Zwischenzeitlich hatte ich die Toilette an der Moschee inspiziert (im Haus gab es keine). Zu meinem großen Frust war dort das Wasser abgestellt; die hygienische Lage spitzte sich also zu. Ich beschloss, wenigstens für gut getrocknete Stiefel und Socken zu sorgen und legte in die Restglut meines “Schnellfeuers” noch einmal eine Ofenfüllung Holz.

Das allerdings hätte ich fast noch ernsthaft bereuen müssen: Bei sehr gut vorgewärmtem Ofen, Ofenrohr und Zimmer entwickelte das verformte Blechding mit dem Feuersturm im Bauch in kürzester Zeit eine so infernalische Hitze, dass ich, gut zweieinhalb Meter entfernt sitzend, der Strahlungswärme aus dem Weg gehen musste.

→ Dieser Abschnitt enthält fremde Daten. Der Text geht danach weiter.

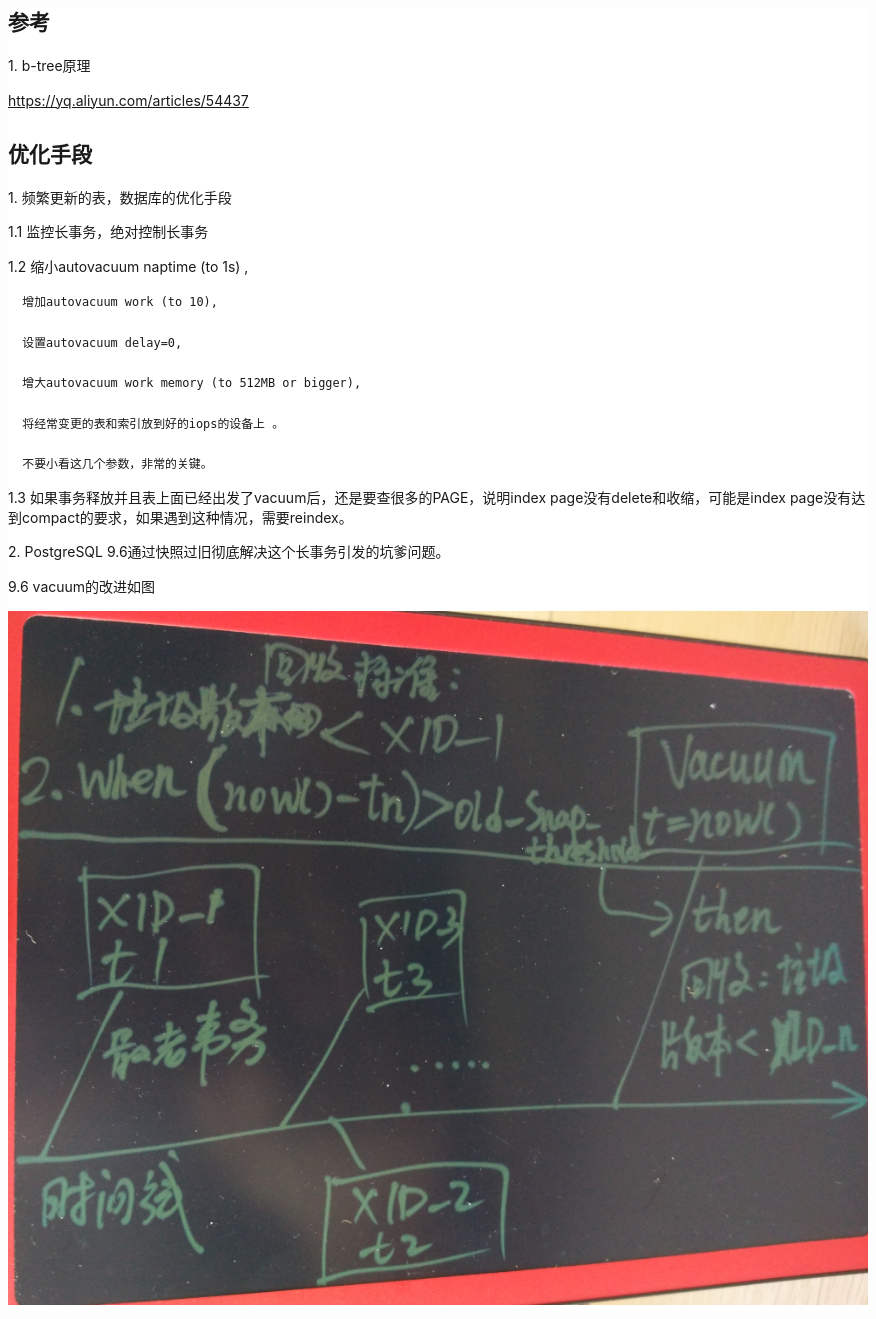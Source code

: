 ## 参考  
1\. b-tree原理    
  
https://yq.aliyun.com/articles/54437    
    
## 优化手段  
1\. 频繁更新的表，数据库的优化手段    
  
1\.1 监控长事务，绝对控制长事务    
    
1\.2 缩小autovacuum naptime (to 1s) ,      
  
      增加autovacuum work (to 10),       
  
      设置autovacuum delay=0,       
  
      增大autovacuum work memory (to 512MB or bigger),       
  
      将经常变更的表和索引放到好的iops的设备上 。       
        
      不要小看这几个参数，非常的关键。      
      
1\.3 如果事务释放并且表上面已经出发了vacuum后，还是要查很多的PAGE，说明index page没有delete和收缩，可能是index page没有达到compact的要求，如果遇到这种情况，需要reindex。    
    
2\. PostgreSQL 9.6通过快照过旧彻底解决这个长事务引发的坑爹问题。     
  
9\.6 vacuum的改进如图    
  
![screenshot](20160715_01_pic_003.png)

Das Sofa, das ich mir zum Schlafen auserkoren hatte, war aber nicht mal einen Meter entfernt… Der hellrot glühende, schon löcherige Fassofen selbst stand auf einem kleinen Holzpodest, und dieses auf den hier unvermeidlichen Teppichen. Wenn der Ofen jetzt in sich zusammensackte und die Umgebung Feuer fing?! Wasser gab es ja, wie erwähnt, keines…

Der ganze Raum hatte sicher schon Saunatemperatur.Ich hiefte schleunigst das Sofa aus der Gefahrenzone und öffnete die Tür. Das Feuer brauste noch eine Weile weiter – und dann wurde es still, fast genauso schnell, wie es mit dem Brausen begonnen hatte. Das Ofenblech war alsbald nicht mehr rot, sondern wieder schwarz. Und im Raum wurde es genauso schnell wieder kühl, wie in der Wüste nach Sonnenuntergang.

Ich atmete durch, beendete meine schriftlichen Arbeiten, bereitete mich zum Schlafen vor und legte drei Scheite Holz in die heiße Asche. Die würden zumindest den Beginn der Nacht noch etwas wärmer gestalten… Dann kroch ich in meinen Schlafsack. Gut, dass ich ein waschbares Innenteil auf meine Reise mitgenommen habe! Die versäumte Abendtoilette konnte ich erst unterwegs am Brunnen nachholen.